Here’s another example of recursive probability in action on a different problem.

Suppose you are an ant crawling along the edges of an equilateral triangle \( ABC \). You start at point \( A \). Every minute, you choose uniformly at random one of the other two vertices and move to it. What is the probability that you return to where you started (point \( A \)) after exactly twelve minutes?

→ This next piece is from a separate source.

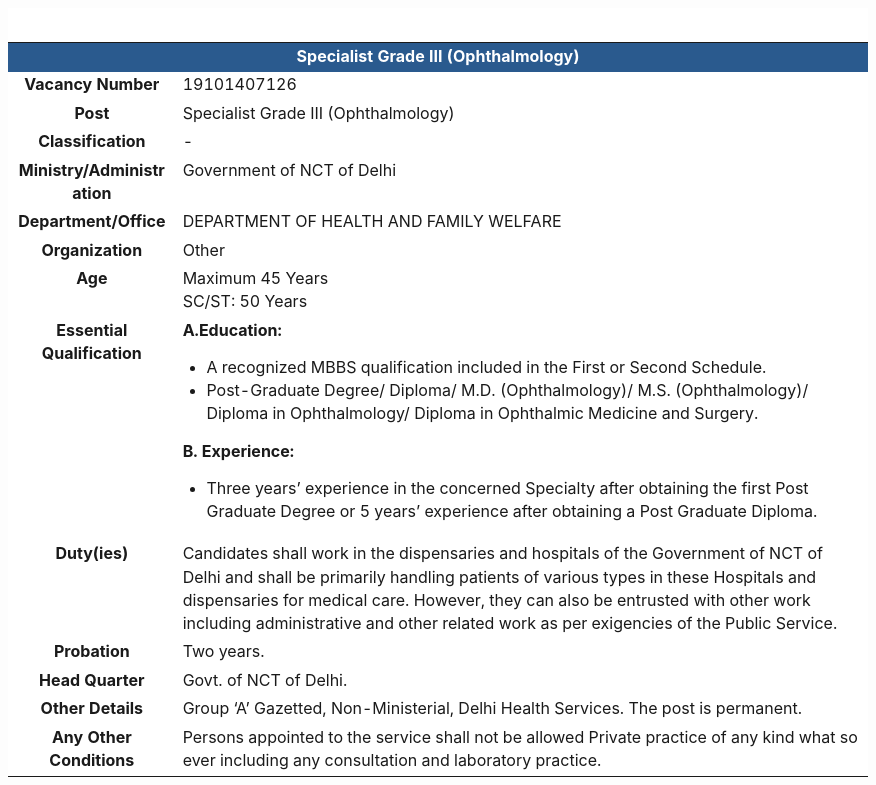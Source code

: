  

<table class="front" style="width: 100%;"><tbody><tr><td style="width: 100%; background-color: #2a5a8e; text-align: center;" colspan="2"><span style="font-size: 12pt;"><strong><span style="color: #ffffff;">Specialist Grade III (Ophthalmology)</span></strong></span></td></tr><tr><td style="width: 19.4934%; text-align: center;" align="left" width="30%"><span style="font-size: 12pt;"><strong>Vacancy Number</strong></span></td><td style="width: 80.5066%;" align="left" width="70%"><span style="font-size: 12pt;">19101407126</span></td></tr><tr><td style="width: 19.4934%; text-align: center;" align="left"><span style="font-size: 12pt;"><strong>Post</strong></span></td><td style="width: 80.5066%;" align="left"><span style="font-size: 12pt;">Specialist Grade III (Ophthalmology)</span></td></tr><tr><td style="width: 19.4934%; text-align: center;" align="left"><span style="font-size: 12pt;"><strong>Classification</strong></span></td><td style="width: 80.5066%;"><span style="font-size: 12pt;">-</span></td></tr><tr><td style="width: 19.4934%; text-align: center;" align="left"><span style="font-size: 12pt;"><strong>Ministry/Administration</strong></span></td><td style="width: 80.5066%;" align="left"><span style="font-size: 12pt;">Government of NCT of Delhi</span></td></tr><tr><td style="width: 19.4934%; text-align: center;" align="left"><span style="font-size: 12pt;"><strong>Department/Office</strong></span></td><td style="width: 80.5066%;" align="left"><span style="font-size: 12pt;">DEPARTMENT OF HEALTH AND FAMILY WELFARE</span></td></tr><tr><td style="width: 19.4934%; text-align: center;" align="left"><span style="font-size: 12pt;"><strong>Organization</strong></span></td><td style="width: 80.5066%;" align="left"><span style="font-size: 12pt;">Other</span></td></tr><tr align="center"><td style="width: 19.4934%; text-align: center;" align="left"><span style="font-size: 12pt;"><strong>Age</strong></span></td><td style="width: 80.5066%;" align="left"><span style="font-size: 12pt;">Maximum 45 Years</span><div></div><span style="font-size: 12pt;">SC/ST: 50 Years</span></td></tr><tr align="center"><td style="width: 19.4934%; text-align: center;" align="left"><span style="font-size: 12pt;"><strong>Essential Qualification</strong></span></td><td style="width: 80.5066%;" align="left"><span style="font-size: 12pt;"><strong>A.Education:</strong></span><ul><li><span style="font-size: 12pt;">A recognized MBBS qualification included in the First or Second Schedule.</span></li><li><span style="font-size: 12pt;">Post-Graduate Degree/ Diploma/ M.D. (Ophthalmology)/ M.S. (Ophthalmology)/ Diploma in Ophthalmology/ Diploma in Ophthalmic Medicine and Surgery.</span></li></ul><span style="font-size: 12pt;"><strong>B. Experience:</strong></span><ul><li><span style="font-size: 12pt;">Three years’ experience in the concerned Specialty after obtaining the first Post Graduate Degree or 5 years’ experience after obtaining a Post Graduate Diploma.</span></li></ul></td></tr><tr align="center"><td style="width: 19.4934%; text-align: center;" align="left" height="22"><span style="font-size: 12pt;"><strong>Duty(ies)</strong></span></td><td style="width: 80.5066%;" align="left"><span style="font-size: 12pt;">Candidates shall work in the dispensaries and hospitals of the Government of NCT of Delhi and shall be primarily handling patients of various types in these Hospitals and dispensaries for medical care. However, they can also be entrusted with other work including administrative and other related work as per exigencies of the Public Service.</span></td></tr><tr align="center"><td style="width: 19.4934%; text-align: center;" align="left" height="22"><span style="font-size: 12pt;"><strong>Probation</strong></span></td><td style="width: 80.5066%;" align="left"><span style="font-size: 12pt;">Two years.</span></td></tr><tr align="center"><td style="width: 19.4934%; text-align: center;" align="left" height="22"><span style="font-size: 12pt;"><strong>Head Quarter</strong></span></td><td style="width: 80.5066%;" align="left"><span style="font-size: 12pt;">Govt. of NCT of Delhi.</span></td></tr><tr align="center"><td style="width: 19.4934%; text-align: center;" align="left" height="22"><span style="font-size: 12pt;"><strong>Other Details</strong></span></td><td style="width: 80.5066%;" align="left"><span style="font-size: 12pt;">Group ‘A’ Gazetted, Non-Ministerial, Delhi Health Services. The post is permanent.</span></td></tr><tr align="center"><td style="width: 19.4934%; text-align: center;" align="left"><span style="font-size: 12pt;"><strong>Any Other Conditions</strong></span></td><td style="width: 80.5066%;" align="left"><span style="font-size: 12pt;">Persons appointed to the service shall not be allowed Private practice of any kind what so ever including any consultation and laboratory practice.</span></td></tr></tbody></table>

Well, okay, at first the question seems hard to grasp, so let’s try to approach it by first tackling simpler questions. What is the probability that you return to where you started after exactly one minute? Zero, since you can only make one move. Well that didn’t work! How about after two minutes? Now we’re getting somewhere, since you can do this via two different paths: one through point \( B \) and one through point \( C. \) There are four total paths you could take, so the probability in this case must be \( \frac{1}{2} \). Just out of curiosity/completeness, we could also ask ourselves what the probability of arriving at point \( B \) or point \( C \) is after two moves. By symmetry, these probabilities must be the same, and their sum, together with the probability of arriving at point \( A \) after two moves, must be \( 1. \) Hence, they must each have probability \( \frac{1}{4} \).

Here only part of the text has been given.